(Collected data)
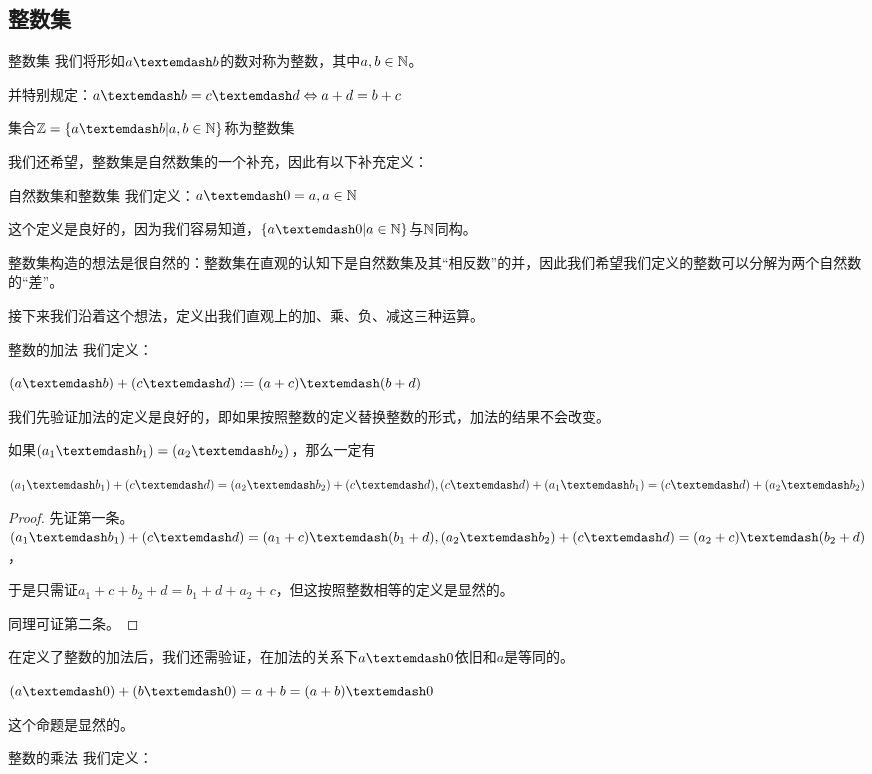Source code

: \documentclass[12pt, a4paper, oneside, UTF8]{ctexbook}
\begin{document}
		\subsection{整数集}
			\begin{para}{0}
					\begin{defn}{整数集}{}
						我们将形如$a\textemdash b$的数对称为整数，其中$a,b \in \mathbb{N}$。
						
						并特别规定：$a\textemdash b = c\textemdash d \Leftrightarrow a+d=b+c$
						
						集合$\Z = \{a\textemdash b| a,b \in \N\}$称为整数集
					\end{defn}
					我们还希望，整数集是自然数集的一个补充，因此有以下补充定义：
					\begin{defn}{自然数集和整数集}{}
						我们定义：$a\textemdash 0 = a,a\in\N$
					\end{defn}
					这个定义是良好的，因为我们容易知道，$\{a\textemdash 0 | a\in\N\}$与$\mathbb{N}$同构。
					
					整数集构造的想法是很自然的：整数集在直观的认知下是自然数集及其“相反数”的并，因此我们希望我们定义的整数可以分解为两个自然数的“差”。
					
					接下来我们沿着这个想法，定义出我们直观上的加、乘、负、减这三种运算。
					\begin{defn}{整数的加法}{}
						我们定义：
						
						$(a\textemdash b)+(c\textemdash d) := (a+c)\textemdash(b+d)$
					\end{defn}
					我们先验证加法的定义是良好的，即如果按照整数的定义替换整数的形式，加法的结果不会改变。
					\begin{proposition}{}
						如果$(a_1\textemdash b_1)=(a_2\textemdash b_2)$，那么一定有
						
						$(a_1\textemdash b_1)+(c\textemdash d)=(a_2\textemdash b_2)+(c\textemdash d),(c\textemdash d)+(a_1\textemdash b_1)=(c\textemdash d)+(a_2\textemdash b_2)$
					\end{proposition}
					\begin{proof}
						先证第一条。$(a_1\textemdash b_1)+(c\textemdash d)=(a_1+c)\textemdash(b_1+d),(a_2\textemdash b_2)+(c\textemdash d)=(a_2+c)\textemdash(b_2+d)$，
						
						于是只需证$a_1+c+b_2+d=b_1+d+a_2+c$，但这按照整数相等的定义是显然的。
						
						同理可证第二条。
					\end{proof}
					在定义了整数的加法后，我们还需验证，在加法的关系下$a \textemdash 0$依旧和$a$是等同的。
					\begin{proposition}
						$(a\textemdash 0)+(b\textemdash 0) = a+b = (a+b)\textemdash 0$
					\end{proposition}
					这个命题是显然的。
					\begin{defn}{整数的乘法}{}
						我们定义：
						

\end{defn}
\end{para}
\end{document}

--

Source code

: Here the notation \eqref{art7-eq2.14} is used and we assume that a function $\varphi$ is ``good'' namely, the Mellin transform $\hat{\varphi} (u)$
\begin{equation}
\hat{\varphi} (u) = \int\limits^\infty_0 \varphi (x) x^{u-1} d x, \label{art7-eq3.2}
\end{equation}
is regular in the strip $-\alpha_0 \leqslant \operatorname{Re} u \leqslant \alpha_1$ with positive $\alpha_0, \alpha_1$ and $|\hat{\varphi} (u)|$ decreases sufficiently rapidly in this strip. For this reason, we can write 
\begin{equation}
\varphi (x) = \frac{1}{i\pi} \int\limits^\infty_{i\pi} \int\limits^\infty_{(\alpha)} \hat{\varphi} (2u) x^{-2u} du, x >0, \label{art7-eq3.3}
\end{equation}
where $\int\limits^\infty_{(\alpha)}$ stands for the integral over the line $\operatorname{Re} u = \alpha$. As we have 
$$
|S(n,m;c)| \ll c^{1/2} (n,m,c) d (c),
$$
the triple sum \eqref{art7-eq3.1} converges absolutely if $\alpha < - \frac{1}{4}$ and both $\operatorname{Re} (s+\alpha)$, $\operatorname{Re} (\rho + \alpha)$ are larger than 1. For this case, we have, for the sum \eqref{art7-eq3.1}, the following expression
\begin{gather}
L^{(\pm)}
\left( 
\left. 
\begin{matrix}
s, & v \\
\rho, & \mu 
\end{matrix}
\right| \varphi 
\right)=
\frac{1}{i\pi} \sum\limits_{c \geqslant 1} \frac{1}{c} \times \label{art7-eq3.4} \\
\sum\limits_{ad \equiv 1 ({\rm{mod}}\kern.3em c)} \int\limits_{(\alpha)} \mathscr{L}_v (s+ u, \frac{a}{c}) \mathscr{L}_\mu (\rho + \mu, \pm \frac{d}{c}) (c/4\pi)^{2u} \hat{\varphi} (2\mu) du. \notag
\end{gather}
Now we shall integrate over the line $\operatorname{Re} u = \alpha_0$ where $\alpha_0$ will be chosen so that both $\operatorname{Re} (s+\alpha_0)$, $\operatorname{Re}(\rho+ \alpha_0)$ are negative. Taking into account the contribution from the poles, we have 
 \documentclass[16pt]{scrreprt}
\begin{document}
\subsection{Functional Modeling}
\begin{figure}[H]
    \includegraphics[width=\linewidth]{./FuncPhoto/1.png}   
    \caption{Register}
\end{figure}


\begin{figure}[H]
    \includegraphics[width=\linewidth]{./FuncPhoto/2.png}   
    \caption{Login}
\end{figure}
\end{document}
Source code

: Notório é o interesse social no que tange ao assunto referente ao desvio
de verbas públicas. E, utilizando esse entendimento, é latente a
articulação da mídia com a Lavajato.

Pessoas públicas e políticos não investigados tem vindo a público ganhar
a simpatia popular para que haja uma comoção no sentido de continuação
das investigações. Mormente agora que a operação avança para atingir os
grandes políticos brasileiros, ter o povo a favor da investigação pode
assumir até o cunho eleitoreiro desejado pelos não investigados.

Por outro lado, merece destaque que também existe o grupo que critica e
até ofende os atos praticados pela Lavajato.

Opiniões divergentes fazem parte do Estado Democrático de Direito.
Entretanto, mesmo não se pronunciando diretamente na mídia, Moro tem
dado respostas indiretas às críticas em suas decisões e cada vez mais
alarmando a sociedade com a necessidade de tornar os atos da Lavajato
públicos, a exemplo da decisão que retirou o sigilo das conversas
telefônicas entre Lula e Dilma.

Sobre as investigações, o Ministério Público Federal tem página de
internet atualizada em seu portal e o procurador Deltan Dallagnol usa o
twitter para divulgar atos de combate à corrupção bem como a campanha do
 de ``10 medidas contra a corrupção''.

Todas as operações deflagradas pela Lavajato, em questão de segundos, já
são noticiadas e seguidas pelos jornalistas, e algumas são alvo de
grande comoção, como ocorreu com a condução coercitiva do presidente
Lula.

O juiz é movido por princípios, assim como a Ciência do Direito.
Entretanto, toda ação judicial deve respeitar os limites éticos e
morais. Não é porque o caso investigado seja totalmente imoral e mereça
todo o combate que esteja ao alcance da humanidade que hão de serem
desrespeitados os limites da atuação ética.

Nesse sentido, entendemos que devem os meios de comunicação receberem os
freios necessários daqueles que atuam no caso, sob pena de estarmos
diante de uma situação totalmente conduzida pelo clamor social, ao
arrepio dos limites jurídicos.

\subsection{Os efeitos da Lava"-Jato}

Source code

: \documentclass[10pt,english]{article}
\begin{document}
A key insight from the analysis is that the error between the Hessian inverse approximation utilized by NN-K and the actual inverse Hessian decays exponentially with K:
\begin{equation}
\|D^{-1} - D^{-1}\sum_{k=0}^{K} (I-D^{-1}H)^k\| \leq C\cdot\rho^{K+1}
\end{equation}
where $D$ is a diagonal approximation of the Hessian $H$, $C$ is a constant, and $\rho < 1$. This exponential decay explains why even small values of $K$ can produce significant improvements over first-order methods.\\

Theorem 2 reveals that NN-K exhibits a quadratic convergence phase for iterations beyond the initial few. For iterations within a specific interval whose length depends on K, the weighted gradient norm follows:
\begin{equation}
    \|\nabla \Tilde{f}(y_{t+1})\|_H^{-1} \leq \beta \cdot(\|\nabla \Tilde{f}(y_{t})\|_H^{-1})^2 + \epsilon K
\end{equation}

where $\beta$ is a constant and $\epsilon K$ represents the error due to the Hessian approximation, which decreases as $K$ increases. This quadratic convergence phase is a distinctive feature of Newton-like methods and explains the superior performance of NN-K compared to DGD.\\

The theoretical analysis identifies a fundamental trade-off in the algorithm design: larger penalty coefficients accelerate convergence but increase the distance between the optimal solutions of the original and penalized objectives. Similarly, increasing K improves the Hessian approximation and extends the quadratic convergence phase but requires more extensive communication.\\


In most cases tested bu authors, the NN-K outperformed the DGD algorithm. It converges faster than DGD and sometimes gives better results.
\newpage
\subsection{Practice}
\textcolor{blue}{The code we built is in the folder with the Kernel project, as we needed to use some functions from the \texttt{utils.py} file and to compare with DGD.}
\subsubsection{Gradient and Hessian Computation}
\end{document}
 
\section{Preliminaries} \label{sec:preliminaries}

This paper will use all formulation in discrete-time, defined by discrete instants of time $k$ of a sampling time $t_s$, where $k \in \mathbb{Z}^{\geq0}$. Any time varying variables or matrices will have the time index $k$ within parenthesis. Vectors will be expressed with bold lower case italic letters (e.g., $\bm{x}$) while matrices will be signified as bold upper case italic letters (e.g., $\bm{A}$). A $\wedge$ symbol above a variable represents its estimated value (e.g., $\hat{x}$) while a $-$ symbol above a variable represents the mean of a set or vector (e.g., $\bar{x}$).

...

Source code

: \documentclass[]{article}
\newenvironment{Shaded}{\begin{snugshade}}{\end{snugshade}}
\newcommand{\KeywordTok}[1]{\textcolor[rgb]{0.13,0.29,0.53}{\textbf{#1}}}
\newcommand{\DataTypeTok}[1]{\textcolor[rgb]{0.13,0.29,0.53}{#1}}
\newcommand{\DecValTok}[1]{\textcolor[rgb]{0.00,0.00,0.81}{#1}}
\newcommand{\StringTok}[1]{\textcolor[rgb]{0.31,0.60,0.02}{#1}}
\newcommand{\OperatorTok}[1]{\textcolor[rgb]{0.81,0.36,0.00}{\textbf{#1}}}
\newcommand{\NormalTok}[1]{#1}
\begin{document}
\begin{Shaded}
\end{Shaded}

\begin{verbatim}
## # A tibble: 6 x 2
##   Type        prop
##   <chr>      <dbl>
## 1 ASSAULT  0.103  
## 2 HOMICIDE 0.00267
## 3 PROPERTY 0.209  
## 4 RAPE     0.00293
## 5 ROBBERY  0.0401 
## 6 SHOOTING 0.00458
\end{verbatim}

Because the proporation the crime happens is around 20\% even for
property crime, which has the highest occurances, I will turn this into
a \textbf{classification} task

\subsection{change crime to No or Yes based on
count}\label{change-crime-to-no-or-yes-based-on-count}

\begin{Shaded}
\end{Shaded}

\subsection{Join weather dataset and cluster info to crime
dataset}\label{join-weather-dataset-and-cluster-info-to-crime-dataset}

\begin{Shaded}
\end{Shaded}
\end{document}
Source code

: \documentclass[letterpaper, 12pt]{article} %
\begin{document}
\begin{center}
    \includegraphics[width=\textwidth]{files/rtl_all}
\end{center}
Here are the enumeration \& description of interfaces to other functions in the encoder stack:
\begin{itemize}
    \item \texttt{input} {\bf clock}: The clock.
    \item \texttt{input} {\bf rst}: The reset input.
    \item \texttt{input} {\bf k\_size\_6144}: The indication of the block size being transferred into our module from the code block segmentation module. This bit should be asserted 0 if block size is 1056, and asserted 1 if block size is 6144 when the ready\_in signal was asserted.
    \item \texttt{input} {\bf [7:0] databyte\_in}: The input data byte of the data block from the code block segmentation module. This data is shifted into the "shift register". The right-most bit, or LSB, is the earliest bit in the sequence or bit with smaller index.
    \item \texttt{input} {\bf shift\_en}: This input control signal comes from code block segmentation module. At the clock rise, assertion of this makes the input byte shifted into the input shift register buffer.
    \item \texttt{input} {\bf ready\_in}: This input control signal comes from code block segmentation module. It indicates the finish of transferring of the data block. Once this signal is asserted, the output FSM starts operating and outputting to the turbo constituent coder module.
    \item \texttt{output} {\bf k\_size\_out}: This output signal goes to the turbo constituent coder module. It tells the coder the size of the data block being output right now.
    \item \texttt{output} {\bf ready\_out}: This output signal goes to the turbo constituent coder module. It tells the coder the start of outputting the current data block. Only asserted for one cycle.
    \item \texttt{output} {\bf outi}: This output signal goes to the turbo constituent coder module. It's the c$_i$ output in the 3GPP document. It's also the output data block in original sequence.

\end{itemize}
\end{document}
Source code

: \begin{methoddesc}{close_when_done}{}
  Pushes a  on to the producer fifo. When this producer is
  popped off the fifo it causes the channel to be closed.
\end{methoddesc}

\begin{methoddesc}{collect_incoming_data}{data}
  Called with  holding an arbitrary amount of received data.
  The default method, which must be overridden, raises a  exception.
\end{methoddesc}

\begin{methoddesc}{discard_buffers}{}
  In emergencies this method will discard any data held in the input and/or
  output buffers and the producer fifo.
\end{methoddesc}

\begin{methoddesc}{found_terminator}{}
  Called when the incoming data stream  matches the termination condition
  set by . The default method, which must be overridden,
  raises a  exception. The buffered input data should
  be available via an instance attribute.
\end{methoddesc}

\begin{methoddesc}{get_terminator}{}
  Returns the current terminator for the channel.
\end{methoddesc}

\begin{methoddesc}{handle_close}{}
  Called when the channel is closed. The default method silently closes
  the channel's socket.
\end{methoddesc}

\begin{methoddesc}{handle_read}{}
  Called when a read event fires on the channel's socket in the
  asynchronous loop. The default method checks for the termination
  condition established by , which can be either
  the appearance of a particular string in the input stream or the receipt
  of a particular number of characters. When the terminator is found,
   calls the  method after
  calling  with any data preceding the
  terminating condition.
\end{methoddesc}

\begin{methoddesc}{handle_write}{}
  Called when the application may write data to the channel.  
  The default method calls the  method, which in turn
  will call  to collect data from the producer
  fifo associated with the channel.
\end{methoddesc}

__The problem__
Your task for the entries above: copy exactly the span starting with the line with "são noticiadas e" and going on through the line with "morais. Não é", both lines included, and nothing else.

__Written answer__
são noticiadas e seguidas pelos jornalistas, e algumas são alvo de
grande comoção, como ocorreu com a condução coercitiva do presidente
Lula.

O juiz é movido por princípios, assim como a Ciência do Direito.
Entretanto, toda ação judicial deve respeitar os limites éticos e
morais. Não é porque o caso investigado seja totalmente imoral e mereça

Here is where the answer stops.